It was opened almost immediately by a middle-aged woman in a black dress with a white apron. She wore a lace-edged cap and had an air of suppressed resentment.
‘Felicity, darling!’ said Lucinda, her mother, coming down the stairs behind the woman. ‘I thought you’d never get here and that David must have got lost. Come in. Anna, can you bring in the cases?’
Félicité brought in the biggest case herself. She hadn’t realised there’d be a maid. This trip to stay with her mother suddenly seemed a little more daunting than she’d imagined the visit to 1960s Swinging London would be – the visit that she had been dreaming of for ages.
‘Leave that for now,’ said Lucinda, who was formally dressed in a skirt and jacket, her blonde hair swept into a chignon. ‘Anna will take it to your room. Go and wash your hands and then come through to the drawing room.’
Félicité didn’t consider herself to be biddable but somehow found herself doing exactly as her mother asked. In her home in Provence, where she lived with her father, stepmother and various siblings, she was a confident young woman. Here she felt shy of the beautiful mother she hardly ever saw, and cold in the chilly England of late October.

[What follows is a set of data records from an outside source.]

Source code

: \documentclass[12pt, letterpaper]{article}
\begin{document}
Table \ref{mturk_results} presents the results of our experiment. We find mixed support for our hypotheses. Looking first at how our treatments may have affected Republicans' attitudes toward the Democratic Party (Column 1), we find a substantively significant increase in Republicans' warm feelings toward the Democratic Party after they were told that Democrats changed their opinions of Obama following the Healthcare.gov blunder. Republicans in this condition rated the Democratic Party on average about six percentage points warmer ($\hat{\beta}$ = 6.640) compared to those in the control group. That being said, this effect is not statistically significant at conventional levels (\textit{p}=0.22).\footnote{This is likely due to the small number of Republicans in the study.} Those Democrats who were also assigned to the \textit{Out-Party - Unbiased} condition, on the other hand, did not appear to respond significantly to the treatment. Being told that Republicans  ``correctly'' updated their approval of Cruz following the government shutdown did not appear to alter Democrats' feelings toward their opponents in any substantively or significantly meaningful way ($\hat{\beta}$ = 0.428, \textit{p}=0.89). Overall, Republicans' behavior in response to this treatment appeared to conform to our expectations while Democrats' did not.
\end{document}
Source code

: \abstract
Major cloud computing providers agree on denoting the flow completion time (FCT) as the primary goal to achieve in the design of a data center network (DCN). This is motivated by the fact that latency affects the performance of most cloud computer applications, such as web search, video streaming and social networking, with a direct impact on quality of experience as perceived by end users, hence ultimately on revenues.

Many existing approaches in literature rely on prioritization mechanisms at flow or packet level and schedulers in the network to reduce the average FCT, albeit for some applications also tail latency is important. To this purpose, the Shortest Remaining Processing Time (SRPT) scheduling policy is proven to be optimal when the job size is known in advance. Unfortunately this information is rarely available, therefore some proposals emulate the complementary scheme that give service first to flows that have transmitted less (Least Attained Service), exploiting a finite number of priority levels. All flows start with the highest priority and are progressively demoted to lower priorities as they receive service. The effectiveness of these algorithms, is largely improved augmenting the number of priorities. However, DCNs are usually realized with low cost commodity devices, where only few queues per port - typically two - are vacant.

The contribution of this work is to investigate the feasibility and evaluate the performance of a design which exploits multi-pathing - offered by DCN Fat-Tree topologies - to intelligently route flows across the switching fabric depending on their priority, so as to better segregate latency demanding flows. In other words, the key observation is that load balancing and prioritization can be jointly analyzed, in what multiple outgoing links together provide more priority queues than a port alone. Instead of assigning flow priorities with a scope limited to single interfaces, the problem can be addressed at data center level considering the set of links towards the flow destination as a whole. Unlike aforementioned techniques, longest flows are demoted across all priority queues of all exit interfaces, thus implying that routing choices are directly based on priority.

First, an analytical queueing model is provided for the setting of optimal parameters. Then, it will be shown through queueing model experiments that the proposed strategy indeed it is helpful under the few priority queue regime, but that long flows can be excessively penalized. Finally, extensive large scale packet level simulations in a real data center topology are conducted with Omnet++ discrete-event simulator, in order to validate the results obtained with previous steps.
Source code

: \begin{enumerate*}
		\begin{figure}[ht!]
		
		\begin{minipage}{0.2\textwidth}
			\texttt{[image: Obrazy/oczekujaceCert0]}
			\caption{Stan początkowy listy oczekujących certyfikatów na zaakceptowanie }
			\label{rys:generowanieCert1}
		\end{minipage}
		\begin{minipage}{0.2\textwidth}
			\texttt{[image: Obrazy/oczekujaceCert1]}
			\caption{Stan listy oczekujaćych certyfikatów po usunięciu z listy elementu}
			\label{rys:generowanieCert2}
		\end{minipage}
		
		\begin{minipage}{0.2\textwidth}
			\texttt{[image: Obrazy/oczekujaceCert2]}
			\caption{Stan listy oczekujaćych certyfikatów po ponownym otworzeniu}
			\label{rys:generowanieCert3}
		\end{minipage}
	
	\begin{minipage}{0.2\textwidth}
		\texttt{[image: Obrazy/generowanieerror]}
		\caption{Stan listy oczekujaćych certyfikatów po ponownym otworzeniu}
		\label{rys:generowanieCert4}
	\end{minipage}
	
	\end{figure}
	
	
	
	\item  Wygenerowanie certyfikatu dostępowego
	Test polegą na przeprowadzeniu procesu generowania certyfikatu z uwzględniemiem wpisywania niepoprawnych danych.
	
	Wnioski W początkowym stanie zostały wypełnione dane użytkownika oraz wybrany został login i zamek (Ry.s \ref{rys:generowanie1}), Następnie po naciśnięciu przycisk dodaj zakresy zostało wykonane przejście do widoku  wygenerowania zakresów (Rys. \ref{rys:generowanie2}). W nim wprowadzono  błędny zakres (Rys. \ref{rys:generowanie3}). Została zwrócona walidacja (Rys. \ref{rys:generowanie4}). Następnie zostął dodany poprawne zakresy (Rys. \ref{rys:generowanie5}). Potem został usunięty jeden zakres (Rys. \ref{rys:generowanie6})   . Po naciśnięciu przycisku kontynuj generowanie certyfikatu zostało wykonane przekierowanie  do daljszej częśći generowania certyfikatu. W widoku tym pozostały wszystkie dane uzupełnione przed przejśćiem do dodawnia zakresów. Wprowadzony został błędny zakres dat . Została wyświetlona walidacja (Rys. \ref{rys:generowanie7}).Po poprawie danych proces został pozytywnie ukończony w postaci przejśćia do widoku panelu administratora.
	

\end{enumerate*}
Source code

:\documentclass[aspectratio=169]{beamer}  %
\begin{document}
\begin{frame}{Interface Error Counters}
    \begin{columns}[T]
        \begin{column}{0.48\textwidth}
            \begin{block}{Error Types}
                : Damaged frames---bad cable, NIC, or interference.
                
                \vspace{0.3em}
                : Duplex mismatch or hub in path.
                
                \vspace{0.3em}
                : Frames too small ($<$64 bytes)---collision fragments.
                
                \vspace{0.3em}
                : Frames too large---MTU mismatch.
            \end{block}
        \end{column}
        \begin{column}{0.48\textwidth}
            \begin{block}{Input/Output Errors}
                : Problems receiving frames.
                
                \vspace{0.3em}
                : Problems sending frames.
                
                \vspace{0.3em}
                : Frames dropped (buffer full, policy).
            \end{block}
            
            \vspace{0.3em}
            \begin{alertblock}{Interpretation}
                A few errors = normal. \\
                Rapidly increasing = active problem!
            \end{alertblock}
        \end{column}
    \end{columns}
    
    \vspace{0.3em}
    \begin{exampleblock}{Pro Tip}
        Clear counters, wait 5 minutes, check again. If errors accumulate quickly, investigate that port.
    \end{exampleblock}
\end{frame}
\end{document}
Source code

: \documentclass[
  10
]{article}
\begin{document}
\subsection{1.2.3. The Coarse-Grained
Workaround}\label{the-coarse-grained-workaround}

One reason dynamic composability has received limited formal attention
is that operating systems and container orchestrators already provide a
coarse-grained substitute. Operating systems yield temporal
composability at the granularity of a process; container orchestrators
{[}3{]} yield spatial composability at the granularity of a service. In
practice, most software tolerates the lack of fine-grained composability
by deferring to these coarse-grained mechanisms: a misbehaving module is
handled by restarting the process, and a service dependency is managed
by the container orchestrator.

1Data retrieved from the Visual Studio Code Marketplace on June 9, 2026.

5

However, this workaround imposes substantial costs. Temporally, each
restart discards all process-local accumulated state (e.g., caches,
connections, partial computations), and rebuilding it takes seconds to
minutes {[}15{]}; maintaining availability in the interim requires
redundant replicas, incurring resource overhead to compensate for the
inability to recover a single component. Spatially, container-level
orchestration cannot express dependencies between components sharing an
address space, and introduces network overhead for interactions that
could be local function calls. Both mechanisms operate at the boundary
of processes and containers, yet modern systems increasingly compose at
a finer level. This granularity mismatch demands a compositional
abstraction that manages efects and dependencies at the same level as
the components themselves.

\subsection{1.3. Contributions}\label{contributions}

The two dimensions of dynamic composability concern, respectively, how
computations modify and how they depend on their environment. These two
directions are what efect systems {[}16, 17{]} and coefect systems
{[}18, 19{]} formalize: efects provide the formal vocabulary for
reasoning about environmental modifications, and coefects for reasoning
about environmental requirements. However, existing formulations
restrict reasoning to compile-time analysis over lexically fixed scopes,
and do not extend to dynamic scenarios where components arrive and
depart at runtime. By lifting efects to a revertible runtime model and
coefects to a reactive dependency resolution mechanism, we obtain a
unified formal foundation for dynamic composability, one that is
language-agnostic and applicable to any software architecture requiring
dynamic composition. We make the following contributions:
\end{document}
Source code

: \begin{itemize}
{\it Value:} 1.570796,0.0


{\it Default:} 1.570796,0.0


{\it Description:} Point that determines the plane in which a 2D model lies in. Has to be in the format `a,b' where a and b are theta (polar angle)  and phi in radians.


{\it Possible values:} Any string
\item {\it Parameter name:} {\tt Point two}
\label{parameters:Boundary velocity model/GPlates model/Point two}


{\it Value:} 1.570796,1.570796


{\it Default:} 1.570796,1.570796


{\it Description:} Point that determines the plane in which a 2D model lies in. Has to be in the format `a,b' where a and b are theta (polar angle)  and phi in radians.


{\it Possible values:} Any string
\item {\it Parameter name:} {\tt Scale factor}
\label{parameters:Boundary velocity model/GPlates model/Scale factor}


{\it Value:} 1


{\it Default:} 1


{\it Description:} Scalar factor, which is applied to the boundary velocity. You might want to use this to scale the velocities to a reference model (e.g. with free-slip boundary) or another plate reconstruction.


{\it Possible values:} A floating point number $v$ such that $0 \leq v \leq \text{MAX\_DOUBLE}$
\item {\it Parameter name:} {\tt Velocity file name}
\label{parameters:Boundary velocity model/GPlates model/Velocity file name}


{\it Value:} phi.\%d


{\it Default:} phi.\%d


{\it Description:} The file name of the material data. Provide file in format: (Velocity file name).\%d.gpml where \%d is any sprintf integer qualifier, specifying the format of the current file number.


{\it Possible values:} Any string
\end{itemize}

There was a bright coal fire burning in the fireplace of the elegant drawing room, however.
‘Come and sit by the fire, darling,’ said her mother, handing Félicité a glass of brown liquid in a small glass. ‘It’s too late for tea. That’s sherry. Learn to like it. It’s an English custom.’
Félicité sipped it. It was very dry and she didn’t like the taste, but she did like the warming effect it had on her as she swallowed.
‘Talking of English things,’ said Lucinda. ‘One, I think you should be called Felicity in the English way while you’re here. Two, I’d prefer you to call me Mummy, not Maman. Three, if you could get rid of that affected French accent, I’d be grateful.’
Félicité took another sip of the unwelcoming sherry. She’d hardly opened her mouth since she’d arrived and already her mother was criticising the way she spoke. ‘I’ll do my best with my accent,’ she said, deliberately sounding even more French, ‘and I don’t mind being called Felicity in the English way, but I would struggle with Mummy.’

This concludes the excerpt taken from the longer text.